Kondisi ini menunjukkan dampak erupsi Anak Krakatau telah meluas ke sektor transportasi udara. Abu vulkanik yang terbawa angin dapat menyebar jauh dari sumber erupsi dan mengganggu jalur penerbangan.
Karena itu, penutupan bandara dilakukan sebagai langkah keselamatan. Pengoperasian kembali penerbangan akan sangat bergantung pada kondisi abu vulkanik di sekitar wilayah bandara serta hasil pemantauan otoritas penerbangan.
Untuk Senin 7 September, Soekarno-Hatta dijadwalkan kembali menghentikan operasional hingga pukul 18.00 WIB. Namun, penumpang tetap diminta memantau perkembangan karena jadwal penerbangan dapat berubah mengikuti kondisi terbaru.
Masyarakat yang memiliki penerbangan dari maupun menuju Soekarno-Hatta juga diminta tidak hanya mengandalkan informasi dari bandara.
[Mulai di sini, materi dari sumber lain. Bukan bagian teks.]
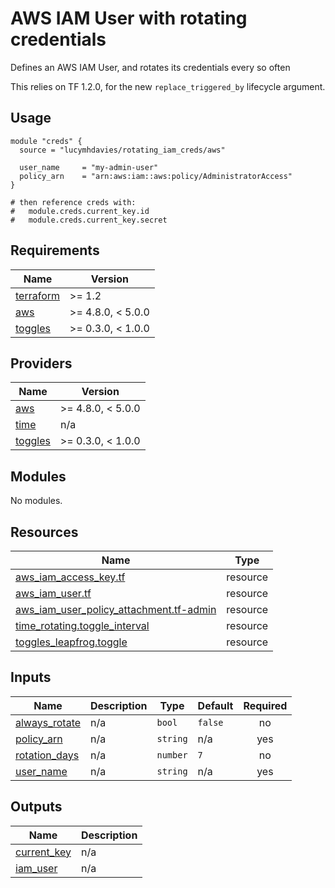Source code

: # AWS IAM User with rotating credentials

Defines an AWS IAM User, and rotates its credentials every so often

This relies on TF 1.2.0, for the new `replace_triggered_by` lifecycle argument.

## Usage

```
module "creds" {
  source = "lucymhdavies/rotating_iam_creds/aws"

  user_name     = "my-admin-user"
  policy_arn    = "arn:aws:iam::aws:policy/AdministratorAccess"
}

# then reference creds with:
#	module.creds.current_key.id
#	module.creds.current_key.secret
```

## Requirements

| Name | Version |
|------|---------|
| <a name="requirement_terraform"></a> [terraform](#requirement\_terraform) | >= 1.2 |
| <a name="requirement_aws"></a> [aws](#requirement\_aws) | >= 4.8.0, < 5.0.0 |
| <a name="requirement_toggles"></a> [toggles](#requirement\_toggles) | >= 0.3.0, < 1.0.0 |

## Providers

| Name | Version |
|------|---------|
| <a name="provider_aws"></a> [aws](#provider\_aws) | >= 4.8.0, < 5.0.0 |
| <a name="provider_time"></a> [time](#provider\_time) | n/a |
| <a name="provider_toggles"></a> [toggles](#provider\_toggles) | >= 0.3.0, < 1.0.0 |

## Modules

No modules.

## Resources

| Name | Type |
|------|------|
| [aws_iam_access_key.tf](https://registry.terraform.io/providers/hashicorp/aws/latest/docs/resources/iam_access_key) | resource |
| [aws_iam_user.tf](https://registry.terraform.io/providers/hashicorp/aws/latest/docs/resources/iam_user) | resource |
| [aws_iam_user_policy_attachment.tf-admin](https://registry.terraform.io/providers/hashicorp/aws/latest/docs/resources/iam_user_policy_attachment) | resource |
| [time_rotating.toggle_interval](https://registry.terraform.io/providers/hashicorp/time/latest/docs/resources/rotating) | resource |
| [toggles_leapfrog.toggle](https://registry.terraform.io/providers/reinoudk/toggles/latest/docs/resources/leapfrog) | resource |

## Inputs

| Name | Description | Type | Default | Required |
|------|-------------|------|---------|:--------:|
| <a name="input_always_rotate"></a> [always\_rotate](#input\_always\_rotate) | n/a | `bool` | `false` | no |
| <a name="input_policy_arn"></a> [policy\_arn](#input\_policy\_arn) | n/a | `string` | n/a | yes |
| <a name="input_rotation_days"></a> [rotation\_days](#input\_rotation\_days) | n/a | `number` | `7` | no |
| <a name="input_user_name"></a> [user\_name](#input\_user\_name) | n/a | `string` | n/a | yes |

## Outputs

| Name | Description |
|------|-------------|
| <a name="output_current_key"></a> [current\_key](#output\_current\_key) | n/a |
| <a name="output_iam_user"></a> [iam\_user](#output\_iam\_user) | n/a |
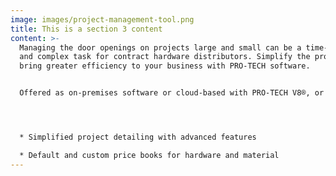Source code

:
 ```yaml
---
image: images/project-management-tool.png
title: This is a section 3 content
content: >-
  Managing the door openings on projects large and small can be a time-consuming
  and complex task for contract hardware distributors. Simplify the process and
  bring greater efficiency to your business with PRO-TECH software.


  Offered as on-premises software or cloud-based with PRO-TECH V8®, or exclusively on the cloud as PRO-TECH TITAN®. Help for your most time-consuming tasks is here!




  * Simplified project detailing with advanced features

  * Default and custom price books for hardware and material
---
```

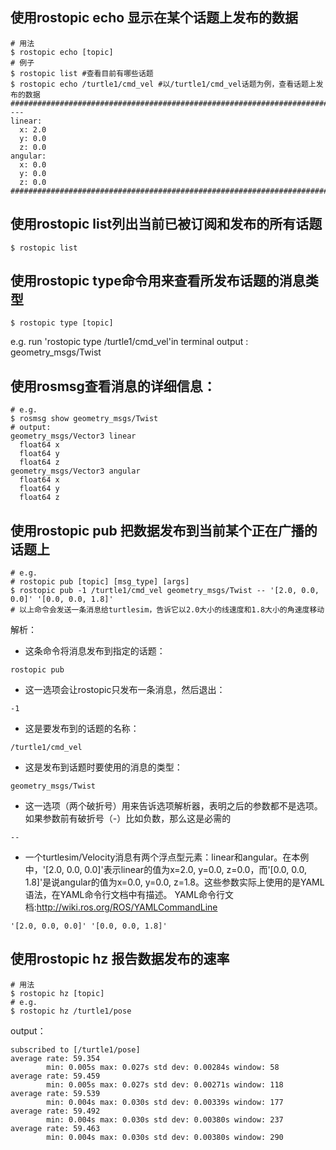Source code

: ## 使用rostopic echo 显示在某个话题上发布的数据
```
# 用法
$ rostopic echo [topic]
# 例子
$ rostopic list #查看目前有哪些话题
$ rostopic echo /turtle1/cmd_vel #以/turtle1/cmd_vel话题为例，查看话题上发布的数据
###########################################################################
---
linear: 
  x: 2.0
  y: 0.0
  z: 0.0
angular: 
  x: 0.0
  y: 0.0
  z: 0.0
###########################################################################
```

## 使用rostopic list列出当前已被订阅和发布的所有话题
```
$ rostopic list
```

## 使用rostopic type命令用来查看所发布话题的消息类型
```
$ rostopic type [topic]
```
e.g. run 'rostopic type /turtle1/cmd_vel'in terminal
output : geometry_msgs/Twist

## 使用rosmsg查看消息的详细信息：
```
# e.g.
$ rosmsg show geometry_msgs/Twist
# output:
geometry_msgs/Vector3 linear
  float64 x
  float64 y
  float64 z
geometry_msgs/Vector3 angular
  float64 x
  float64 y
  float64 z
```

## 使用rostopic pub 把数据发布到当前某个正在广播的话题上
```
# e.g.
# rostopic pub [topic] [msg_type] [args]
$ rostopic pub -1 /turtle1/cmd_vel geometry_msgs/Twist -- '[2.0, 0.0, 0.0]' '[0.0, 0.0, 1.8]'
# 以上命令会发送一条消息给turtlesim，告诉它以2.0大小的线速度和1.8大小的角速度移动
```
解析：
* 这条命令将消息发布到指定的话题：
```
rostopic pub
```
* 这一选项会让rostopic只发布一条消息，然后退出：
```
-1 
```
* 这是要发布到的话题的名称：
```
/turtle1/cmd_vel
```
* 这是发布到话题时要使用的消息的类型：
```
geometry_msgs/Twist
```
* 这一选项（两个破折号）用来告诉选项解析器，表明之后的参数都不是选项。如果参数前有破折号（-）比如负数，那么这是必需的
```
--
```
* 一个turtlesim/Velocity消息有两个浮点型元素：linear和angular。在本例中，'[2.0, 0.0, 0.0]'表示linear的值为x=2.0, y=0.0, z=0.0，而'[0.0, 0.0, 1.8]'是说angular的值为x=0.0, y=0.0, z=1.8。这些参数实际上使用的是YAML语法，在YAML命令行文档中有描述。
YAML命令行文档:http://wiki.ros.org/ROS/YAMLCommandLine
```
'[2.0, 0.0, 0.0]' '[0.0, 0.0, 1.8]' 
```

## 使用rostopic hz 报告数据发布的速率
```
# 用法 
$ rostopic hz [topic]
# e.g. 
$ rostopic hz /turtle1/pose
```
output：
```
subscribed to [/turtle1/pose]
average rate: 59.354
        min: 0.005s max: 0.027s std dev: 0.00284s window: 58
average rate: 59.459
        min: 0.005s max: 0.027s std dev: 0.00271s window: 118
average rate: 59.539
        min: 0.004s max: 0.030s std dev: 0.00339s window: 177
average rate: 59.492
        min: 0.004s max: 0.030s std dev: 0.00380s window: 237
average rate: 59.463
        min: 0.004s max: 0.030s std dev: 0.00380s window: 290

```
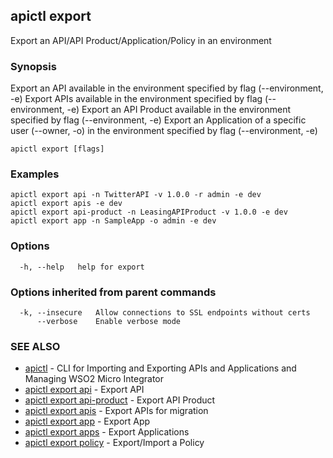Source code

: ## apictl export

Export an API/API Product/Application/Policy in an environment

### Synopsis

Export an API available in the environment specified by flag (--environment, -e)
Export APIs available in the environment specified by flag (--environment, -e)
Export an API Product available in the environment specified by flag (--environment, -e)
Export an Application of a specific user (--owner, -o) in the environment specified by flag (--environment, -e)

```
apictl export [flags]
```

### Examples

```
apictl export api -n TwitterAPI -v 1.0.0 -r admin -e dev
apictl export apis -e dev
apictl export api-product -n LeasingAPIProduct -v 1.0.0 -e dev
apictl export app -n SampleApp -o admin -e dev
```

### Options

```
  -h, --help   help for export
```

### Options inherited from parent commands

```
  -k, --insecure   Allow connections to SSL endpoints without certs
      --verbose    Enable verbose mode
```

### SEE ALSO

* [apictl](apictl.md)	 - CLI for Importing and Exporting APIs and Applications and Managing WSO2 Micro Integrator
* [apictl export api](apictl_export_api.md)	 - Export API
* [apictl export api-product](apictl_export_api-product.md)	 - Export API Product
* [apictl export apis](apictl_export_apis.md)	 - Export APIs for migration
* [apictl export app](apictl_export_app.md)	 - Export App
* [apictl export apps](apictl_export_apps.md)	 - Export Applications
* [apictl export policy](apictl_export_policy.md)	 - Export/Import a Policy

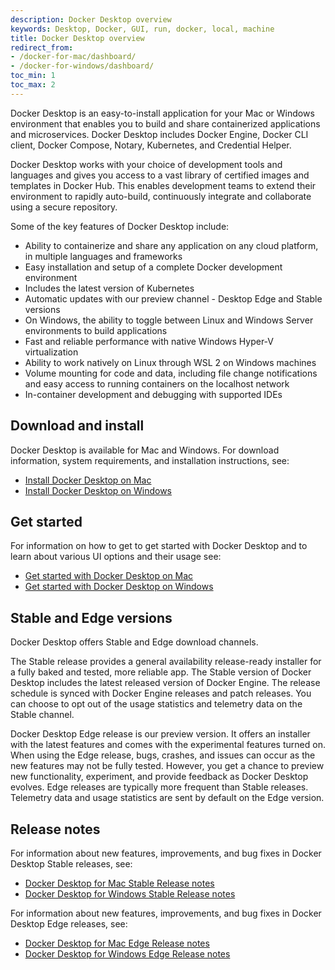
 ```yaml
---
description: Docker Desktop overview
keywords: Desktop, Docker, GUI, run, docker, local, machine
title: Docker Desktop overview
redirect_from:
- /docker-for-mac/dashboard/
- /docker-for-windows/dashboard/
toc_min: 1
toc_max: 2
---
```


Docker Desktop is an easy-to-install application for your Mac or Windows environment that enables you to build and share containerized applications and microservices. Docker Desktop includes Docker Engine, Docker CLI client, Docker Compose, Notary, Kubernetes, and Credential Helper.

Docker Desktop works with your choice of development tools and languages and gives you access to a vast library of certified images and templates in Docker Hub. This enables development teams to extend their environment to rapidly auto-build, continuously integrate and collaborate using a secure repository.

Some of the key features of Docker Desktop include:

* Ability to containerize and share any application on any cloud platform, in multiple languages and frameworks
* Easy installation and setup of a complete Docker development environment
* Includes the latest version of Kubernetes
* Automatic updates with our preview channel - Desktop Edge and Stable versions
* On Windows, the ability to toggle between Linux and Windows Server environments to build applications
* Fast and reliable performance with native Windows Hyper-V virtualization
* Ability to work natively on Linux through WSL 2 on Windows machines
* Volume mounting for code and data, including file change notifications and easy access to running containers on the localhost network
* In-container development and debugging with supported IDEs

## Download and install

Docker Desktop is available for Mac and Windows. For download information, system requirements, and installation instructions, see:

* [Install Docker Desktop on Mac](../docker-for-mac/install.md)
* [Install Docker Desktop on Windows](../docker-for-windows/install.md)

## Get started

For information on how to get to get started with Docker Desktop and to learn about various UI options and their usage see:

* [Get started with Docker Desktop on Mac](../docker-for-mac/index.md)
* [Get started with Docker Desktop on Windows](../docker-for-windows/index.md)

## Stable and Edge versions

Docker Desktop offers Stable and Edge download channels.

The Stable release provides a general availability release-ready installer for a fully baked and tested, more reliable app. The Stable version of Docker Desktop includes the latest released version of Docker Engine. The release schedule is synced with Docker Engine releases and patch releases. You can choose to opt out of the usage statistics and telemetry data on the Stable channel.

Docker Desktop Edge release is our preview version. It offers an installer with the latest features and comes with the experimental features turned on. When using the Edge release, bugs, crashes, and issues can occur as the new features may not be fully tested. However, you get a chance to preview new functionality, experiment, and provide feedback as Docker Desktop evolves. Edge releases are typically more frequent than Stable releases. Telemetry data and usage statistics are sent by default on the Edge version.

## Release notes

For information about new features, improvements, and bug fixes in Docker Desktop Stable releases, see:

* [Docker Desktop for Mac Stable Release notes](../docker-for-mac/release-notes.md)
* [Docker Desktop for Windows Stable Release notes](../docker-for-windows/release-notes.md)

For information about new features, improvements, and bug fixes in Docker Desktop Edge releases, see:

* [Docker Desktop for Mac Edge Release notes](../docker-for-mac/edge-release-notes.md)
* [Docker Desktop for Windows Edge Release notes](../docker-for-windows/edge-release-notes.md)
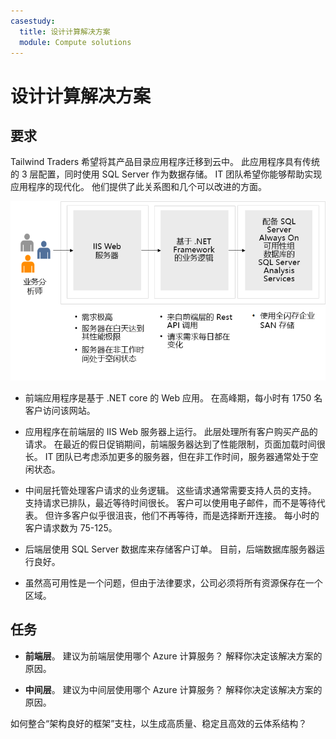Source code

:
 ```yaml
---
casestudy:
  title: 设计计算解决方案
  module: Compute solutions
---
```


# <a name="design-a-compute-solution"></a>设计计算解决方案

## <a name="requirements"></a>要求

Tailwind Traders 希望将其产品目录应用程序迁移到云中。 此应用程序具有传统的 3 层配置，同时使用 SQL Server 作为数据存储。 IT 团队希望你能够帮助实现应用程序的现代化。 他们提供了此关系图和几个可以改进的方面。 

![计算体系结构](media/compute.png)

* 前端应用程序是基于 .NET core 的 Web 应用。 在高峰期，每小时有 1750 名客户访问该网站。 

* 应用程序在前端层的 IIS Web 服务器上运行。 此层处理所有客户购买产品的请求。 在最近的假日促销期间，前端服务器达到了性能限制，页面加载时间很长。 IT 团队已考虑添加更多的服务器，但在非工作时间，服务器通常处于空闲状态。

* 中间层托管处理客户请求的业务逻辑。 这些请求通常需要支持人员的支持。 支持请求已排队，最近等待时间很长。 客户可以使用电子邮件，而不是等待代表。 但许多客户似乎很沮丧，他们不再等待，而是选择断开连接。 每小时的客户请求数为 75-125。 

* 后端层使用 SQL Server 数据库来存储客户订单。 目前，后端数据库服务器运行良好。

* 虽然高可用性是一个问题，但由于法律要求，公司必须将所有资源保存在一个区域。

## <a name="tasks"></a>任务

* **前端层**。 建议为前端层使用哪个 Azure 计算服务？ 解释你决定该解决方案的原因。 

* **中间层**。 建议为中间层使用哪个 Azure 计算服务？ 解释你决定该解决方案的原因。 

如何整合“架构良好的框架”支柱，以生成高质量、稳定且高效的云体系结构？
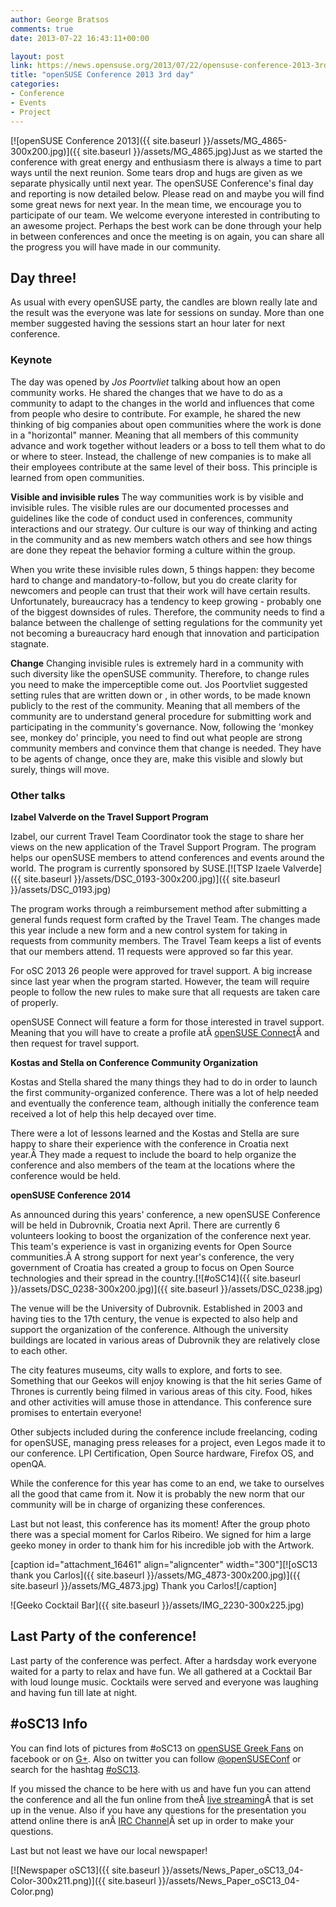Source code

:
 ```yaml
---
author: George Bratsos
comments: true
date: 2013-07-22 16:43:11+00:00

layout: post
link: https://news.opensuse.org/2013/07/22/opensuse-conference-2013-3rd-day/
title: "openSUSE Conference 2013 3rd day"
categories:
- Conference
- Events
- Project
---
```

[![openSUSE Conference 2013]({{ site.baseurl }}/assets/MG_4865-300x200.jpg)]({{ site.baseurl }}/assets/MG_4865.jpg)Just as we started the conference with great energy and enthusiasm there is always a time to part ways until the next reunion. Some tears drop and hugs are given as we separate physically until next year. The openSUSE Conference's final day and reporting is now detailed below. Please read on and maybe you will find some great news for next year. In the mean time, we encourage you to participate of our team. We welcome everyone interested in contributing to an awesome project. Perhaps the best work can be done through your help in between conferences and once the meeting is on again, you can share all the progress you will have made in our community.

<!-- more -->




## Day three!


As usual with every openSUSE party, the candles are blown really late and the result was the everyone was late for sessions on sunday. More than one member suggested having the sessions start an hour later for next conference.


### Keynote


The day was opened by _Jos Poortvliet_ talking about how an open community works. He shared the changes that we have to do as a community to adapt to the changes in the world and influences that come from people who desire to contribute. For example, he shared the new thinking of big companies about open communities where the work is done in a "horizontal" manner. Meaning that all members of this community advance and work together without leaders or a boss to tell them what to do or where to steer. Instead, the challenge of new companies is to make all their employees contribute at the same level of their boss. This principle is learned from open communities.

**Visible and invisible rules**
The way communities work is by visible and invisible rules. The visible rules are our documented processes and guidelines like the code of conduct used in conferences, community interactions and our strategy. Our culture is our way of thinking and acting in the community and as new members watch others and see how things are done they repeat the behavior forming a culture within the group.

When you write these invisible rules down, 5 things happen: they become hard to change and mandatory-to-follow, but you do create clarity for newcomers and people can trust that their work will have certain results. Unfortunately, bureaucracy has a tendency to keep growing - probably one of the biggest downsides of rules. Therefore, the community needs to find a balance between the challenge of setting regulations for the community yet not becoming a bureaucracy hard enough that innovation and participation stagnate.

**Change**
Changing invisible rules is extremely hard in a community with such diversity like the openSUSE community. Therefore, to change rules you need to make the imperceptible come out. Jos Poortvliet suggested setting rules that are written down or , in other words, to be made known publicly to the rest of the community. Meaning that all members of the community are to understand general procedure for submitting work and participating in the community's governance. Now, following the 'monkey see, monkey do' principle, you need to find out what people are strong community members and convince them that change is needed. They have to be agents of change, once they are, make this visible and slowly but surely, things will move.


### Other talks


**Izabel Valverde on the Travel Support Program**

Izabel, our current Travel Team Coordinator took the stage to share her views on the new application of the Travel Support Program. The program helps our openSUSE members to attend conferences and events around the world. The program is currently sponsored by SUSE.[![TSP Izaele Valverde]({{ site.baseurl }}/assets/DSC_0193-300x200.jpg)]({{ site.baseurl }}/assets/DSC_0193.jpg)

The program works through a reimbursement method after submitting a general funds request form crafted by the Travel Team. The changes made this year include a new form and a new control system for taking in requests from community members. The Travel Team keeps a list of events that our members attend. 11 requests were approved so far this year.

For oSC 2013 26 people were approved for travel support. A big increase since last year when the program started. However, the team will require people to follow the new rules to make sure that all requests are taken care of properly.

openSUSE Connect will feature a form for those interested in travel support. Meaning that you will have to create a profile atÂ [openSUSE Connect](https://connect.opensuse.org/)Â and then request for travel support.

**Kostas and Stella on Conference Community Organization**

Kostas and Stella shared the many things they had to do in order to launch the first community-organized conference. There was a lot of help needed and eventually the conference team, although initially the conference team received a lot of help this help decayed over time.

There were a lot of lessons learned and the Kostas and Stella are sure happy to share their experience with the conference in Croatia next year.Â They made a request to include the board to help organize the conference and also members of the team at the locations where the conference would be held.

**openSUSE Conference 2014**

As announced during this years' conference, a new openSUSE Conference will be held in Dubrovnik, Croatia next April. There are currently 6 volunteers looking to boost the organization of the conference next year. This team's experience is vast in organizing events for Open Source communities.Â A strong support for next year's conference, the very government of Croatia has created a group to focus on Open Source technologies and their spread in the country.[![#oSC14]({{ site.baseurl }}/assets/DSC_0238-300x200.jpg)]({{ site.baseurl }}/assets/DSC_0238.jpg)

The venue will be the University of Dubrovnik. Established in 2003 and having ties to the 17th century, the venue is expected to also help and support the organization of the conference. Although the university buildings are located in various areas of Dubrovnik they are relatively close to each other.

The city features museums, city walls to explore, and forts to see. Something that our Geekos will enjoy knowing is that the hit series Game of Thrones is currently being filmed in various areas of this city. Food, hikes and other activities will amuse those in attendance. This conference sure promises to entertain everyone!

Other subjects included during the conference include freelancing, coding for openSUSE, managing press releases for a project, even Legos made it to our conference. LPI Certification, Open Source hardware, Firefox OS, and openQA.

While the conference for this year has come to an end, we take to ourselves all the good that came from it. Now it is probably the new norm that our community will be in charge of organizing these conferences.

Last but not least, this conference has its moment! After the group photo there was a special moment for Carlos Ribeiro. We signed for him a large geeko money in order to thank him for his incredible job with the Artwork.

[caption id="attachment_16461" align="aligncenter" width="300"][![oSC13 thank you Carlos]({{ site.baseurl }}/assets/MG_4873-300x200.jpg)]({{ site.baseurl }}/assets/MG_4873.jpg) Thank you Carlos![/caption]



![Geeko Cocktail Bar]({{ site.baseurl }}/assets/IMG_2230-300x225.jpg)


## 




## Last Party of the conference!




Last party of the conference was perfect. After a hardsday work everyone waited for a party to relax and have fun. We all gathered at a Cocktail Bar with loud lounge music. Cocktails were served and everyone was laughing and having fun till late at night.


## #oSC13 Info


You can find lots of pictures from #oSC13 on [openSUSE Greek Fans](https://www.facebook.com/groups/opensuse.gr/photos/) on facebook or on [G+](https://plus.google.com/u/0/b/113385548251515365143/photos/113385548251515365143/albums). Also on twitter you can follow [@openSUSEConf](https://twitter.com/openSUSEConf) or search for the hashtag [#oSC13](https://twitter.com/search?q=%23oSC13&src=typd).

If you missed the chance to be here with us and have fun you can attend the conference and all the fun online from theÂ [live streaming](http://bambuser.com/channel/opensusetv)Â that is set up in the venue. Also if you have any questions for the presentation you attend online there is anÂ [IRC Channel](http://webchat.freenode.net?nick=lizard-attendee&channels=opensuse-conference)Â set up in order to make your questions.

Last but not least we have our local newspaper!

[![Newspaper oSC13]({{ site.baseurl }}/assets/News_Paper_oSC13_04-Color-300x211.png)]({{ site.baseurl }}/assets/News_Paper_oSC13_04-Color.png)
Pastikan status penerbangan melalui kanal resmi maskapai sebelum menuju terminal.
Pengelola Bandara Soekarno-Hatta menyampaikan permohonan maaf atas ketidaknyamanan yang timbul akibat penghentian operasional tersebut. Langkah ini dilakukan demi mengutamakan keselamatan penerbangan di tengah meningkatnya aktivitas erupsi Gunung Anak Krakatau.